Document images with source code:
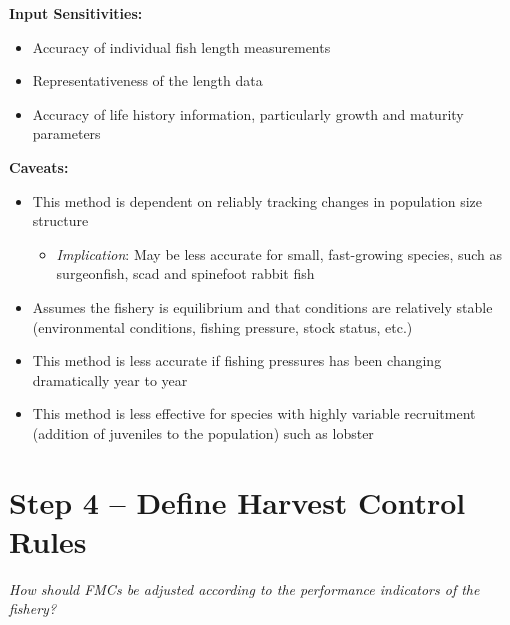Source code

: \documentclass[]{book}
\providecommand{\tightlist}{%
  \setlength{\itemsep}{0pt}\setlength{\parskip}{0pt}}
\begin{document}
\textbf{Input Sensitivities: }

\begin{itemize}
\item
  Accuracy of individual fish length measurements
\item
  Representativeness of the length data
\item
  Accuracy of life history information, particularly growth and maturity
  parameters
\end{itemize}

\textbf{Caveats:}

\begin{itemize}
\item
  This method is dependent on reliably tracking changes in population
  size structure

  \begin{itemize}
  \tightlist
  \item
    \emph{Implication}: May be less accurate for small, fast-growing
    species, such as surgeonfish, scad and spinefoot rabbit fish
  \end{itemize}
\item
  Assumes the fishery is equilibrium and that conditions are relatively
  stable (environmental conditions, fishing pressure, stock status,
  etc.)
\item
  This method is less accurate if fishing pressures has been changing
  dramatically year to year
\item
  This method is less effective for species with highly variable
  recruitment (addition of juveniles to the population) such as lobster
\end{itemize}

\chapter{Step 4 -- Define Harvest Control Rules}\label{Step4}

\emph{How should FMCs be adjusted according to the performance
indicators of the fishery?}
\end{document}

[Task brief]
What is the number of lines in the records that contain the word "textbf"? Answer with the number and nothing else.

[Task response]
2